Cho was a victim of his enviorment and of himself. If someone could have reached out to him in the right way this could have been avoided. In the end their is no one to blame but Cho for the murder. In the months prior to the massacre I don't blame the students for feeling creeped out by Cho but their conduct was not in the right place. In the end the biggest threat to Cho was himself but its our fault for not giving him the tools to deal with his insecurities and in the end outside of drastic intervention I think he was too far gone down the spiral to make the first step for help himself. I don't think he has Autism nor the Aspergers varient. The Selective Mutism diagnoses works far better in explaining his actions. Cho reatreated into a world where he could be the alter ego he created. He was immature and was not able to cope with reality.
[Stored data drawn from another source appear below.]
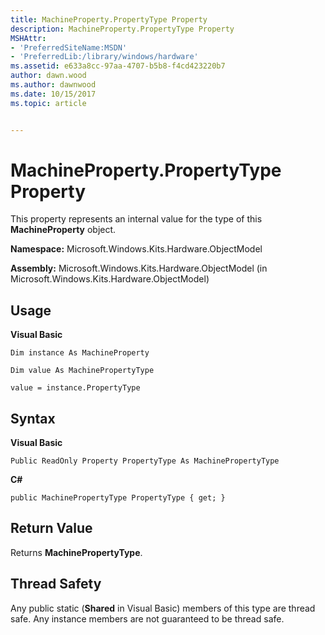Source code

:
 ```yaml
---
title: MachineProperty.PropertyType Property
description: MachineProperty.PropertyType Property
MSHAttr:
- 'PreferredSiteName:MSDN'
- 'PreferredLib:/library/windows/hardware'
ms.assetid: e633a8cc-97aa-4707-b5b8-f4cd423220b7
author: dawn.wood
ms.author: dawnwood
ms.date: 10/15/2017
ms.topic: article


---
```


# MachineProperty.PropertyType Property


This property represents an internal value for the type of this **MachineProperty** object.

**Namespace:** Microsoft.Windows.Kits.Hardware.ObjectModel

**Assembly:** Microsoft.Windows.Kits.Hardware.ObjectModel (in Microsoft.Windows.Kits.Hardware.ObjectModel)

## <span id="Usage"></span><span id="usage"></span><span id="USAGE"></span>Usage


**Visual Basic**

`Dim instance As MachineProperty`

`Dim value As MachinePropertyType`

`value = instance.PropertyType`

## <span id="Syntax"></span><span id="syntax"></span><span id="SYNTAX"></span>Syntax


**Visual Basic**

`Public ReadOnly Property PropertyType As MachinePropertyType`

**C#**

`public MachinePropertyType PropertyType { get; }`

## <span id="Return_Value"></span><span id="return_value"></span><span id="RETURN_VALUE"></span>Return Value


Returns **MachinePropertyType**.

## <span id="Thread_Safety"></span><span id="thread_safety"></span><span id="THREAD_SAFETY"></span>Thread Safety


Any public static (**Shared** in Visual Basic) members of this type are thread safe. Any instance members are not guaranteed to be thread safe.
The massacre revealed alot more about ourselves rather than him. We turned him into a pop villian and assigned coverage of the even its own theme song. Premature speculation and political grandstanding was done before the investigation was even started. Then as the months went by we found new sources of entertainment and the massacre was a distant memory to those of use glued to our TV sets that day. We have made no real progress in stopping these events we took several steps back. We further renforced the idea of the "Dangerous Misfit" and newspapers with no clinical expertise published warning signs and a step by step method to identfy threats that has no real merit or value in predicting who will commit such an act. We pretended to care about the 33 people that died but when the high wore off from America's latest "tragedy" we promply pushed it to the back of our minds and continue to make the same exact mistakes. Their will be more Cho's in the future as their will be More Eric Harris's & Dylan Klebolds.
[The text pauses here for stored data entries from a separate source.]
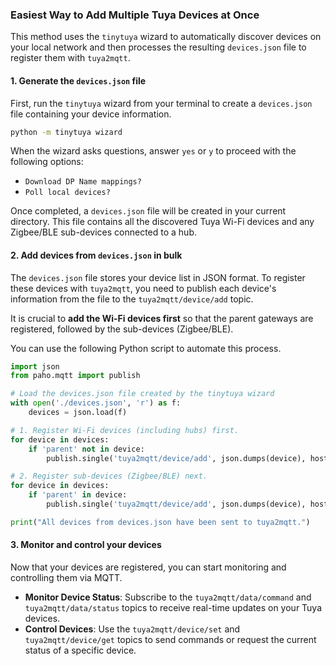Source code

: ### Easiest Way to Add Multiple Tuya Devices at Once

This method uses the `tinytuya` wizard to automatically discover devices on your local network and then processes the resulting `devices.json` file to register them with `tuya2mqtt`.

#### 1\. Generate the `devices.json` file

First, run the `tinytuya` wizard from your terminal to create a `devices.json` file containing your device information.

```sh
python -m tinytuya wizard
```

When the wizard asks questions, answer `yes` or `y` to proceed with the following options:

  * `Download DP Name mappings?`
  * `Poll local devices?`

Once completed, a `devices.json` file will be created in your current directory. This file contains all the discovered Tuya Wi-Fi devices and any Zigbee/BLE sub-devices connected to a hub.

#### 2\. Add devices from `devices.json` in bulk

The `devices.json` file stores your device list in JSON format. To register these devices with `tuya2mqtt`, you need to publish each device's information from the file to the `tuya2mqtt/device/add` topic.

It is crucial to **add the Wi-Fi devices first** so that the parent gateways are registered, followed by the sub-devices (Zigbee/BLE).

You can use the following Python script to automate this process.

```python
import json
from paho.mqtt import publish

# Load the devices.json file created by the tinytuya wizard
with open('./devices.json', 'r') as f:
    devices = json.load(f)

# 1. Register Wi-Fi devices (including hubs) first.
for device in devices:
    if 'parent' not in device:
        publish.single('tuya2mqtt/device/add', json.dumps(device), hostname = 'localhost')

# 2. Register sub-devices (Zigbee/BLE) next.
for device in devices:
    if 'parent' in device:
        publish.single('tuya2mqtt/device/add', json.dumps(device), hostname = 'localhost')

print("All devices from devices.json have been sent to tuya2mqtt.")
```

#### 3\. Monitor and control your devices

Now that your devices are registered, you can start monitoring and controlling them via MQTT.

  * **Monitor Device Status**: Subscribe to the `tuya2mqtt/data/command` and `tuya2mqtt/data/status` topics to receive real-time updates on your Tuya devices.
  * **Control Devices**: Use the `tuya2mqtt/device/set` and `tuya2mqtt/device/get` topics to send commands or request the current status of a specific device.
The Virginia Tech Shooting was a cluster of multiple failures by many different people including but not limited to the Seung Hui Cho and the people around him. This tragedy could have been easily prevented and 33 people including the shooter could have been happy. In some alternate universe hell they could have even been freinds. You cannot call Cho evil. Until the shootings he did not anything really evil and he really saw himself against a uncaring world. There is NO excuse for him and his cowardly cop out that took the lives of 33 innocent people but we must realize 33 victims were the result of the shooting but Cho was a victim of the shooting as well.
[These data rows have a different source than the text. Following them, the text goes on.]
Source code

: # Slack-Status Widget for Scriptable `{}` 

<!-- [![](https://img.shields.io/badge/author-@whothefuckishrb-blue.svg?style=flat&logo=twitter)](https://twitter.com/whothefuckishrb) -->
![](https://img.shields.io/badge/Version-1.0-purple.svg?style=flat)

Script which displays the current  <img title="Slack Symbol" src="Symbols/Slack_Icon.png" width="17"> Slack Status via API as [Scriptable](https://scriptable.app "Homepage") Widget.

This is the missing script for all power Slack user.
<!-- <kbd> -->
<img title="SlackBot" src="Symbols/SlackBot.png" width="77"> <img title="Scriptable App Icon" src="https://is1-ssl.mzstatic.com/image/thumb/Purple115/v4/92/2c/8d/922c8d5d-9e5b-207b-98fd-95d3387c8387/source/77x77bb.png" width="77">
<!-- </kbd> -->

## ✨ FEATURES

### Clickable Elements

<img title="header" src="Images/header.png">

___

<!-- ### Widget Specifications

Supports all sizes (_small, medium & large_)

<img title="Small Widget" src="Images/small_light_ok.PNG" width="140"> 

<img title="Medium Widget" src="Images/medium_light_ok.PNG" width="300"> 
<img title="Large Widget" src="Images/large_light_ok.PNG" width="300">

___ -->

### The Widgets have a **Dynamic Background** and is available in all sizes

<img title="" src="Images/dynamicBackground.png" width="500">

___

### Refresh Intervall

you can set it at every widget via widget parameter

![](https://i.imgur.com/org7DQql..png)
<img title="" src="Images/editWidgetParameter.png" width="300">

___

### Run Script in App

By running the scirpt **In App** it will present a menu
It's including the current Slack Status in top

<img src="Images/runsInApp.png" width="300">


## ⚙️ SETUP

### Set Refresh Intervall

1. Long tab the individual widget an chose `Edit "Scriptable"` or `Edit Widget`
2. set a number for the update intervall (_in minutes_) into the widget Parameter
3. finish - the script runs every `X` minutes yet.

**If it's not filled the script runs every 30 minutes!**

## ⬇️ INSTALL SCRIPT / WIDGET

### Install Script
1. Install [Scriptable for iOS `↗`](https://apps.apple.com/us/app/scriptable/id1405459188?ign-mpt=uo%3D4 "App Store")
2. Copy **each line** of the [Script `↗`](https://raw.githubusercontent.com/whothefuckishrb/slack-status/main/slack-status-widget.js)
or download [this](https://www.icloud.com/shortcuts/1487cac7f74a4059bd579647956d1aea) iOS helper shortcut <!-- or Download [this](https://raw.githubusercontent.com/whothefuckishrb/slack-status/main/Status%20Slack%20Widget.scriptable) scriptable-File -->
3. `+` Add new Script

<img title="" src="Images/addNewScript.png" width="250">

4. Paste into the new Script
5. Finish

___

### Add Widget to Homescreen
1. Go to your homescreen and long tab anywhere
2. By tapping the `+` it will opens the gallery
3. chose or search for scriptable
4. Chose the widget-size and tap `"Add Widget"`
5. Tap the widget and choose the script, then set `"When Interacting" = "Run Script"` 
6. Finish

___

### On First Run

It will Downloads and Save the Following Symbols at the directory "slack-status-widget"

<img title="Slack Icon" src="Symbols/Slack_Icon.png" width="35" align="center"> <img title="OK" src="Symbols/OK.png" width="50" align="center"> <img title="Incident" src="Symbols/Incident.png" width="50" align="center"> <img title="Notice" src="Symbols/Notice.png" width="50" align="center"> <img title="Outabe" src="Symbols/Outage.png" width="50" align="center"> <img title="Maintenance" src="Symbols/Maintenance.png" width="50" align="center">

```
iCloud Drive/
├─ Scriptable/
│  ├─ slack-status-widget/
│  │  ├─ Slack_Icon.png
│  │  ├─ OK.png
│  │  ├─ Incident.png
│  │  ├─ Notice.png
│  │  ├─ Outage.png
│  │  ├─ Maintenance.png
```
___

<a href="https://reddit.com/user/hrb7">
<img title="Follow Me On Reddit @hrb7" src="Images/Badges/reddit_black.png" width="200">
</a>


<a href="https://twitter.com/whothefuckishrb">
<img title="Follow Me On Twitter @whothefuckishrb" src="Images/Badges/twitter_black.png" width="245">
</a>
Many people think that we should forget that such people exist and just write them off as there is no way to know why they do these things. This is cowards advice. This is a complex problem that cannot be solved with after schoo special lessons but a painfull problem we must all work together to solve.
Cho was a angry hatefull lonely immature insecure socially inept man who ruined not only the lives of the 33 people he killed but many more in the after effects of the tragedy. He should not be gloryfied or excused but he should not be forgotten. Eventuall he should be forgiven. This was not a person who was evil but just lost. He truley was a question mark.
The question mark now is what will we do to prevent such events in the future?